It seemed like only a few moments passed between the time we ordered our pizza Margarita and its arrival sizzling hot at the table. Light, crisp and full of flavor, Michele said it was the best pizza she had eaten since Naples. Rosario, one of the owners whom we had met before came by to see how we liked the pizza and introduced us to the pizzaiolo, Roberto Caporuscio. Roberto, who is a wealth of knowledge about pizza, is from Campania and has a passion for Neapolitan style pizza and trained and worked in Naples. He has also made pizza in Denver, Chicago, Pittsburgh and NJ, among other places. He asked us which pizza places we liked in NYC and Naples and we realized that we liked many of the same places. Meanwhile, we had finished eating and Keste was getting busy. Roberto asked us if we would like to come back to see how he made the pizza from scratch. We gave him an enthusiastic Yes! And made a date for the following Monday.
Roberto’s experience making pizza in Italy and around the US taught him that despite the common belief, the water did not make a big difference in the finished pie. The temperature and humidity were more important because these would affect how long the dough takes to rise. He does not use a “biga” starter. He only uses fresh natural cake yeast that must be kept in the refrigerator. Dry yeast does not do the job and can leave spots in the pizza. He uses a very small amount of yeast, 1 gram per liter of water, and lets the dough rise very slowly.

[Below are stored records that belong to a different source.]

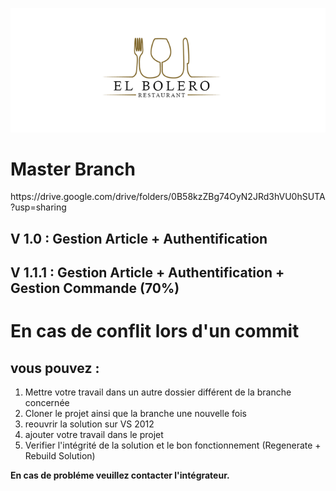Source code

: ![Screenshot](logo.png)
<h1> Master Branch </h1>
https://drive.google.com/drive/folders/0B58kzZBg74OyN2JRd3hVU0hSUTA?usp=sharing
<h2>V 1.0 :  Gestion Article + Authentification </h2>
<h2>V 1.1.1 : Gestion Article + Authentification + Gestion Commande (70%) </h2>

<h1> En cas de conflit lors d'un commit</h1>
<h2> vous pouvez : </h2>
<ol> <li> Mettre votre travail dans un autre dossier différent de la branche concernée </li>
 <li> Cloner le projet ainsi que la branche une nouvelle fois </li>
 <li> reouvrir la solution sur VS 2012 </li>
 <li>ajouter votre travail dans le projet </li>
 <li> Verifier l'intégrité de la solution et le bon fonctionnement (Regenerate + Rebuild Solution) </li>
 </ol>
<b>En cas de probléme veuillez contacter l'intégrateur.</b>
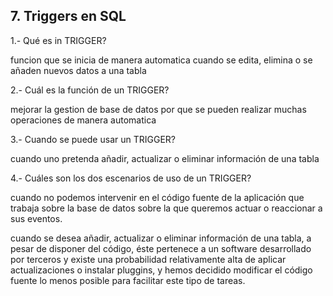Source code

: ## 7. Triggers en SQL
1.- Qué es in TRIGGER?

funcion que se inicia de manera automatica cuando se edita, elimina o se añaden nuevos datos a una tabla

2.- Cuál es la función de un TRIGGER?

mejorar la gestion de base de datos por que se pueden realizar muchas operaciones de manera automatica

3.- Cuando se puede usar un TRIGGER?

cuando uno pretenda añadir, actualizar o eliminar información de una tabla

4.- Cuáles son los dos escenarios de uso de un TRIGGER?

cuando no podemos intervenir en el código fuente de la aplicación que trabaja sobre la base de datos sobre la que queremos actuar o reaccionar a sus eventos.

cuando se desea añadir, actualizar o eliminar información de una tabla, a pesar de disponer del código, éste pertenece a un software desarrollado por terceros y existe una probabilidad relativamente alta de aplicar actualizaciones o instalar pluggins, y hemos decidido modificar el código fuente lo menos posible para facilitar este tipo de tareas.
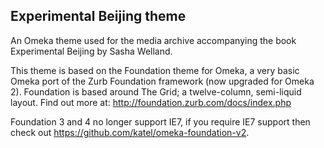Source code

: ## Experimental Beijing theme

An Omeka theme used for the media archive accompanying the book Experimental Beijing by Sasha Welland.

This theme is based on the Foundation theme for Omeka, a very basic Omeka port of the Zurb Foundation framework (now upgraded for Omeka 2). Foundation is based around The Grid; a twelve-column, semi-liquid layout. Find out more at: http://foundation.zurb.com/docs/index.php

Foundation 3 and 4 no longer support IE7, if you require IE7 support then check out https://github.com/katel/omeka-foundation-v2.

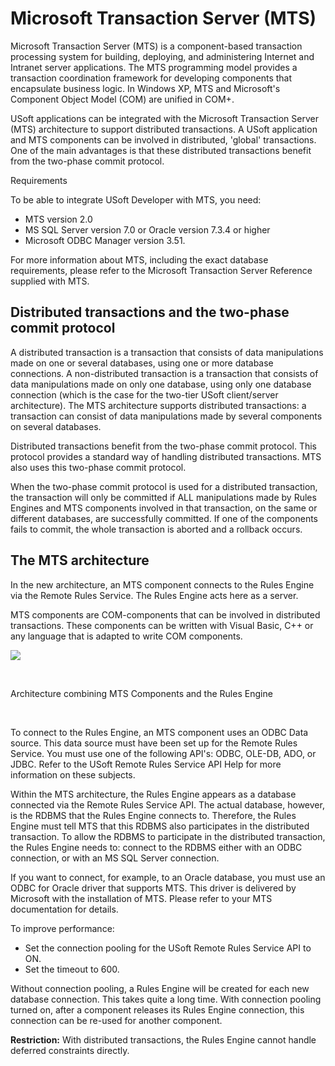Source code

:# Microsoft Transaction Server (MTS)

Microsoft Transaction Server (MTS) is a component-based transaction processing system for building, deploying, and administering Internet and Intranet server applications. The MTS programming model provides a transaction coordination framework for developing components that encapsulate business logic. In Windows XP, MTS and Microsoft's Component Object Model (COM) are unified in COM+.

USoft applications can be integrated with the Microsoft Transaction Server (MTS) architecture to support distributed transactions. A USoft application and MTS components can be involved in distributed, 'global' transactions. One of the main advantages is that these distributed transactions benefit from the two-phase commit protocol.

Requirements

To be able to integrate USoft Developer with MTS, you need:

- MTS version 2.0
- MS SQL Server version 7.0 or Oracle version 7.3.4 or higher
- Microsoft ODBC Manager version 3.51.

For more information about MTS, including the exact database requirements, please refer to the Microsoft Transaction Server Reference supplied with MTS.

## Distributed transactions and the two-phase commit protocol

A distributed transaction is a transaction that consists of data manipulations made on one or several databases, using one or more database connections. A non-distributed transaction is a transaction that consists of data manipulations made on only one database, using only one database connection (which is the case for the two-tier USoft client/server architecture). The MTS architecture supports distributed transactions: a transaction can consist of data manipulations made by several components on several databases.

Distributed transactions benefit from the two-phase commit protocol. This protocol provides a standard way of handling distributed transactions. MTS also uses this two-phase commit protocol.

When the two-phase commit protocol is used for a distributed transaction, the transaction will only be committed if ALL manipulations made by Rules Engines and MTS components involved in that transaction, on the same or different databases, are successfully committed. If one of the components fails to commit, the whole transaction is aborted and a rollback occurs.

## The MTS architecture

In the new architecture, an MTS component connects to the Rules Engine via the Remote Rules Service. The Rules Engine acts here as a server.

MTS components are COM-components that can be involved in distributed transactions. These components can be written with Visual Basic, C++ or any language that is adapted to write COM components.

![](/api/Modeller%20and%20Rules%20Engine/RDBMS%20and%20data%20connectivity/assets/f42a3b8e-2878-47e8-9e80-4e14c23b4fa2.jpg)

 

Architecture combining MTS Components and the Rules Engine

 

To connect to the Rules Engine, an MTS component uses an ODBC Data source. This data source must have been set up for the Remote Rules Service. You must use one of the following API's: ODBC, OLE-DB, ADO, or JDBC. Refer to the USoft Remote Rules Service API Help for more information on these subjects.

Within the MTS architecture, the Rules Engine appears as a database connected via the Remote Rules Service API. The actual database, however, is the RDBMS that the Rules Engine connects to. Therefore, the Rules Engine must tell MTS that this RDBMS also participates in the distributed transaction. To allow the RDBMS to participate in the distributed transaction, the Rules Engine needs to: connect to the RDBMS either with an ODBC connection, or with an MS SQL Server connection.

If you want to connect, for example, to an Oracle database, you must use an ODBC for Oracle driver that supports MTS. This driver is delivered by Microsoft with the installation of MTS. Please refer to your MTS documentation for details.

To improve performance:

- Set the connection pooling for the USoft Remote Rules Service API to ON.
- Set the timeout to 600.

Without connection pooling, a Rules Engine will be created for each new database connection. This takes quite a long time. With connection pooling turned on, after a component releases its Rules Engine connection, this connection can be re-used for another component.

**Restriction:** With distributed transactions, the Rules Engine cannot handle deferred constraints directly.

 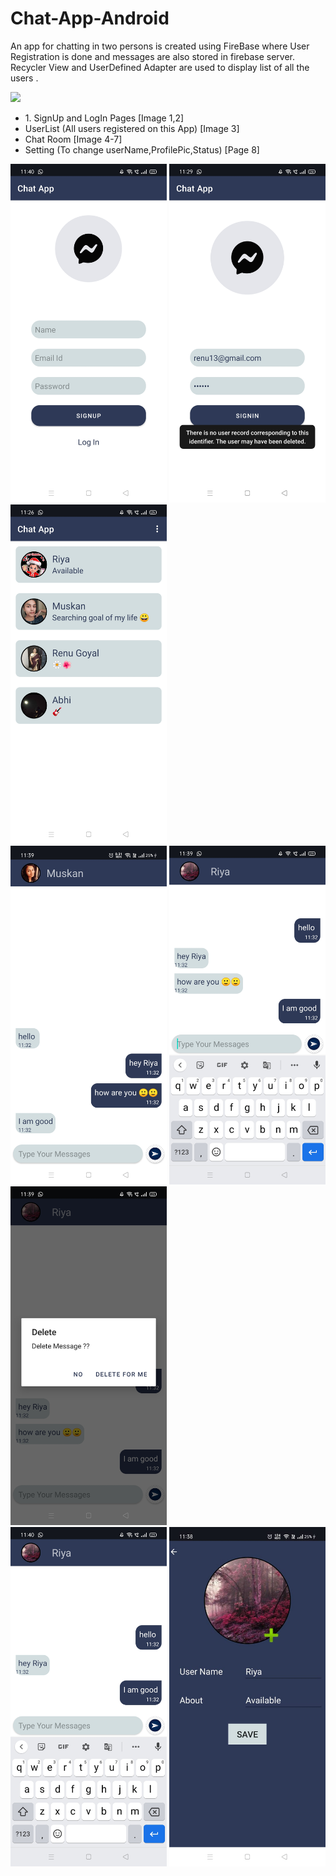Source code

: # Chat-App-Android

An app for chatting in two persons is created using FireBase where User Registration is done  and messages are also stored in firebase server. Recycler View and UserDefined Adapter are used to display list of all the users .
<br>

![](app/src/main/res/drawable/sks1.jpg)

<div float="left" width="500" margin="50px"> 
  <ul>
    <li> 1. SignUp and LogIn Pages [Image 1,2]
    <li> UserList (All users registered on this App) [Image 3]
    <li> Chat Room [Image 4-7]
    <li> Setting (To change userName,ProfilePic,Status) [Page 8]
   </ul> 
  
<img src="app/src/main/res/drawable/ss1.jpg" width="250" float="left" margin-right="50px">
<img src="app/src/main/res/drawable/ss2.jpg" width="250" float="left" margin-right="50px">
<img src="app/src/main/res/drawable/ss3.jpg" width="250" float="left" margin-right="50px">
 </div>
 <div float="left" width="200"> 
<img src="app/src/main/res/drawable/ss4.jpg" width="250" float="left">
<img src="app/src/main/res/drawable/ss6.jpg" width="250" float="left">
<img src="app/src/main/res/drawable/ss7.jpg" width="250" float="left">
</div>
<div float="left" width="200"> 
<img src="app/src/main/res/drawable/ss8.jpg" width="250" float="left">
<img src="app/src/main/res/drawable/ss9.jpg" width="250" float="left">
</div>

Roberto uses “double zero” Antimo Caputo flour in 55 lb bags. It is made especially for pizza from seven different kinds of wheat. The wheat is ground very slowly so as not to damage the flour and the nutrients. This flour gives you dough that is easier to stretch and the slow rise gives you more flavor and makes it lighter. Roberto does not put the dough in the refrigerator but leaves it out to rise for 18 to 24 hours.
The flour, water, salt and yeast are mixed in a special machine that has two arms and moves very slowly. The slow movement mixes the dough without heat buildup. It takes about 20 minutes for it to be ready. The dough remains in the machine until Roberto is ready to transfer it to a table where it continues to rise. When it is ready, the dough is shaped into 9.5 ounce balls. The shaping method is the same for making mozzarella. The finished balls are put into plastic boxes to rise. Roberto tried to find wooden boxes but did not like any of them. It takes about 20 minutes to shape the mass into individual balls. The finished dough is so soft, you might expect it to stick to your hands, but it does not. Roberto makes sure every ball of dough is perfectly round because any holes or gaps would prevent the pizzas from lying flat in the oven and they would not bake properly.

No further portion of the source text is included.